## The task:
Look through the records below for the line with "# Panels list". Return that line and each one after it up to and including the line with "for filter panels", exactly.

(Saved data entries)
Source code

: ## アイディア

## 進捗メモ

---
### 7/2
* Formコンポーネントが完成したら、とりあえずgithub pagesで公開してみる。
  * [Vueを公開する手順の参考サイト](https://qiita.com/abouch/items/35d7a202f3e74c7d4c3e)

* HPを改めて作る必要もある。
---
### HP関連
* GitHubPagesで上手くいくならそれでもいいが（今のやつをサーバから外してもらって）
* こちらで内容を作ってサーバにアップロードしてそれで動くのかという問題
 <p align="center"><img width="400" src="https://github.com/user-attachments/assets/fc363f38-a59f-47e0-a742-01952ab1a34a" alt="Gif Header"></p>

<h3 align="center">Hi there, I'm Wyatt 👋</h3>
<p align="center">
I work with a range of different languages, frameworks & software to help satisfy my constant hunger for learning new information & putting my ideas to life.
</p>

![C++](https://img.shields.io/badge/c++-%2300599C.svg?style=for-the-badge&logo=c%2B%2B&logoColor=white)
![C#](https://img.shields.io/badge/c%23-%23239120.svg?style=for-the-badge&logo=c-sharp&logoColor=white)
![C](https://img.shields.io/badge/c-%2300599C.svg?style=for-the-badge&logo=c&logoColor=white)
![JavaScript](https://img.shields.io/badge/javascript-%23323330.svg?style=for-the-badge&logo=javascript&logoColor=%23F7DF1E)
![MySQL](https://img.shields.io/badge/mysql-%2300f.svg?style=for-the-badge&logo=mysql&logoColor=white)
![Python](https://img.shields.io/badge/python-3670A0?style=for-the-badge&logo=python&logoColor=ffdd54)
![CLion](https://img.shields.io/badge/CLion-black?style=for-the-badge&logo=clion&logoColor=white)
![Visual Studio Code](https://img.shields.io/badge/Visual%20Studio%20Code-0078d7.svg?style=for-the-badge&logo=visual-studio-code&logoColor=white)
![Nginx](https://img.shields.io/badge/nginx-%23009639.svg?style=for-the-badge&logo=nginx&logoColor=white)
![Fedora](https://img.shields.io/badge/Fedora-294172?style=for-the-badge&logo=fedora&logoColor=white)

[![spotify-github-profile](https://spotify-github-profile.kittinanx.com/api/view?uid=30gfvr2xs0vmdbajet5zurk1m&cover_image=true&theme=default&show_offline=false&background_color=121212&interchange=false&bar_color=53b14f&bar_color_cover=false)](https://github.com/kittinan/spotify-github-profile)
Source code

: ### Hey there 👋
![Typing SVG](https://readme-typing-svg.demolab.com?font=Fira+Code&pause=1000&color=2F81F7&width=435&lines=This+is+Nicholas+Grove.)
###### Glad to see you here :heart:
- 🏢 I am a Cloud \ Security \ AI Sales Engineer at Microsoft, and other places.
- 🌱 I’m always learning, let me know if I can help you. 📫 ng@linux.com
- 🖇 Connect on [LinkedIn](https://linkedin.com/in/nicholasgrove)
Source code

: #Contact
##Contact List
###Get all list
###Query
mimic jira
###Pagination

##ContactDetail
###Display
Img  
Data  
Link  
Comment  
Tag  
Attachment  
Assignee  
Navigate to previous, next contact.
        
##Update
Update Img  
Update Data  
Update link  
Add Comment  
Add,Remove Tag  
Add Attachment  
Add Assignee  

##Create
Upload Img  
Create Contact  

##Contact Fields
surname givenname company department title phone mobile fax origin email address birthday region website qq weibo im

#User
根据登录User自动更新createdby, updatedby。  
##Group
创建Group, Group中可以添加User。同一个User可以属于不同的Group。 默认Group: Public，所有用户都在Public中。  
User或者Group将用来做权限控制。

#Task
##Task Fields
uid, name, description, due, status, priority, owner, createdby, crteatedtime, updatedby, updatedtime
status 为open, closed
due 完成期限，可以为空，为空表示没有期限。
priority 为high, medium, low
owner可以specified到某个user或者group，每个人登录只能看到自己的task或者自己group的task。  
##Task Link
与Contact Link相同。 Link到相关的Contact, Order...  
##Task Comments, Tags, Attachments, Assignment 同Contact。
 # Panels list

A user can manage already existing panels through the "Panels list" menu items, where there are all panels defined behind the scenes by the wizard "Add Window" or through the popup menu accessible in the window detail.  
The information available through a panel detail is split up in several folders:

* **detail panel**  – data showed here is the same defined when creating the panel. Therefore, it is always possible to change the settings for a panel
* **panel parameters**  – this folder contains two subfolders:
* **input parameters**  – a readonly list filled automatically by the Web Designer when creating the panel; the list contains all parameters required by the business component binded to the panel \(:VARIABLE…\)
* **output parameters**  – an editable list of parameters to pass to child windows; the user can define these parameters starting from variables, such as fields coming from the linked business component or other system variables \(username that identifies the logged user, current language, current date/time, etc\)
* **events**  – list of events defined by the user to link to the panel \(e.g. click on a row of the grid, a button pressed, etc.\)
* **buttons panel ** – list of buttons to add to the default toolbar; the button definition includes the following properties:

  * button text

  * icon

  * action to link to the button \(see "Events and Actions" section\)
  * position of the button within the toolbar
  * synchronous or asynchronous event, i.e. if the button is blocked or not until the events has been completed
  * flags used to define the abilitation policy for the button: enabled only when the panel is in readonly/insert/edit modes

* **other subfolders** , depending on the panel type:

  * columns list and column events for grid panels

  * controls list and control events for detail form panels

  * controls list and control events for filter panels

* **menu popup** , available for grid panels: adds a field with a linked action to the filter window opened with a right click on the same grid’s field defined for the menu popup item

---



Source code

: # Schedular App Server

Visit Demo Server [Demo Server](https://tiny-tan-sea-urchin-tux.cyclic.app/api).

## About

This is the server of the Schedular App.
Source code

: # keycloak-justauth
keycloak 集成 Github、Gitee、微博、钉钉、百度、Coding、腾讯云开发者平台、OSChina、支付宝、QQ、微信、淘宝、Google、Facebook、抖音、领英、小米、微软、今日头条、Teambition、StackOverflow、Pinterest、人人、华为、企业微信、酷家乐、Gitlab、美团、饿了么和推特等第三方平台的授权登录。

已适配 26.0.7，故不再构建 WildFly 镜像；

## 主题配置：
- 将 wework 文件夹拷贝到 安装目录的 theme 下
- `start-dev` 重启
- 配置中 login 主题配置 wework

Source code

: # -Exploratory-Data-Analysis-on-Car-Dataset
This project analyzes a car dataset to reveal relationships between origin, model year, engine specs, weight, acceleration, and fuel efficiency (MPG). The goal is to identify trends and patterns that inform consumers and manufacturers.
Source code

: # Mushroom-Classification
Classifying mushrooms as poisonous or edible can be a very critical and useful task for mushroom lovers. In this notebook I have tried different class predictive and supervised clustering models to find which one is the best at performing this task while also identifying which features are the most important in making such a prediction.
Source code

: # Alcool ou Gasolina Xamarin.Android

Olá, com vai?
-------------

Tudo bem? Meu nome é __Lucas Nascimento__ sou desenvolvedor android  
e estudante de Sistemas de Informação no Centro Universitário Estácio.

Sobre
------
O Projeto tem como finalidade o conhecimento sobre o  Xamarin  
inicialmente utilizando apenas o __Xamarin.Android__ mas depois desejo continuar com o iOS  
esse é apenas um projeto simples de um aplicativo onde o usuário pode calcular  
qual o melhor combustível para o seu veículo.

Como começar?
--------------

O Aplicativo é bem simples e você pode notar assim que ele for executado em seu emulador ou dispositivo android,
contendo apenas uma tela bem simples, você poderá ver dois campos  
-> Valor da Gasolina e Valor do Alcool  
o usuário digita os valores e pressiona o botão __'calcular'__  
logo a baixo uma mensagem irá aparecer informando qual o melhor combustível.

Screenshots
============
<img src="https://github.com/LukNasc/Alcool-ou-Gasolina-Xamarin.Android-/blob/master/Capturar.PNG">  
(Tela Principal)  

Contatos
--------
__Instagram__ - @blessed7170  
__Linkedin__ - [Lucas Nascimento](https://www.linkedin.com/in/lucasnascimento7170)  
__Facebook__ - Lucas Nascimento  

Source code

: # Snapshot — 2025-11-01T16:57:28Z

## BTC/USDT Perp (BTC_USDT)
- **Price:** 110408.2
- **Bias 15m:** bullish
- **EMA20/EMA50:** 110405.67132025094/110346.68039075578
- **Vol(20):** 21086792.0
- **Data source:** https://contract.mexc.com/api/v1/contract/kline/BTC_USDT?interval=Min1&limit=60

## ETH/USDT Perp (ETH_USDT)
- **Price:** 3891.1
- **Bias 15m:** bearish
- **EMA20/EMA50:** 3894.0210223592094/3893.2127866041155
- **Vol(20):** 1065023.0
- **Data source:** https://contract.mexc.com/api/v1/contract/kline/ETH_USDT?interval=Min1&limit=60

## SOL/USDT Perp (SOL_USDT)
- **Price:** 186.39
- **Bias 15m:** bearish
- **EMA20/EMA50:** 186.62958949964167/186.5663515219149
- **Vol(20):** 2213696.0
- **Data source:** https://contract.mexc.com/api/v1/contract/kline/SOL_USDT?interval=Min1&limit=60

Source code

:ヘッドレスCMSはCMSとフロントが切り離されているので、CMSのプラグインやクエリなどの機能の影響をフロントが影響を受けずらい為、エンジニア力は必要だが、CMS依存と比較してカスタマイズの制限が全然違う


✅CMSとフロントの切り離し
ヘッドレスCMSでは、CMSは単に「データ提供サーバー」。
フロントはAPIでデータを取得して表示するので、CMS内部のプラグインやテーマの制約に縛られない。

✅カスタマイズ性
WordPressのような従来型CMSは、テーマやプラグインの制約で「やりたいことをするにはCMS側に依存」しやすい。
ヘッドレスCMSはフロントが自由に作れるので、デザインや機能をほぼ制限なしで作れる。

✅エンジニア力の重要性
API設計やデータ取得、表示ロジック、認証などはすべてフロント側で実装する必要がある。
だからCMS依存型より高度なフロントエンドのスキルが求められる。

## Result of this task:
 # Panels list

A user can manage already existing panels through the "Panels list" menu items, where there are all panels defined behind the scenes by the wizard "Add Window" or through the popup menu accessible in the window detail.  
The information available through a panel detail is split up in several folders:

* **detail panel**  – data showed here is the same defined when creating the panel. Therefore, it is always possible to change the settings for a panel
* **panel parameters**  – this folder contains two subfolders:
* **input parameters**  – a readonly list filled automatically by the Web Designer when creating the panel; the list contains all parameters required by the business component binded to the panel \(:VARIABLE…\)
* **output parameters**  – an editable list of parameters to pass to child windows; the user can define these parameters starting from variables, such as fields coming from the linked business component or other system variables \(username that identifies the logged user, current language, current date/time, etc\)
* **events**  – list of events defined by the user to link to the panel \(e.g. click on a row of the grid, a button pressed, etc.\)
* **buttons panel ** – list of buttons to add to the default toolbar; the button definition includes the following properties:

  * button text

  * icon

  * action to link to the button \(see "Events and Actions" section\)
  * position of the button within the toolbar
  * synchronous or asynchronous event, i.e. if the button is blocked or not until the events has been completed
  * flags used to define the abilitation policy for the button: enabled only when the panel is in readonly/insert/edit modes

* **other subfolders** , depending on the panel type:

  * columns list and column events for grid panels

  * controls list and control events for detail form panels

  * controls list and control events for filter panels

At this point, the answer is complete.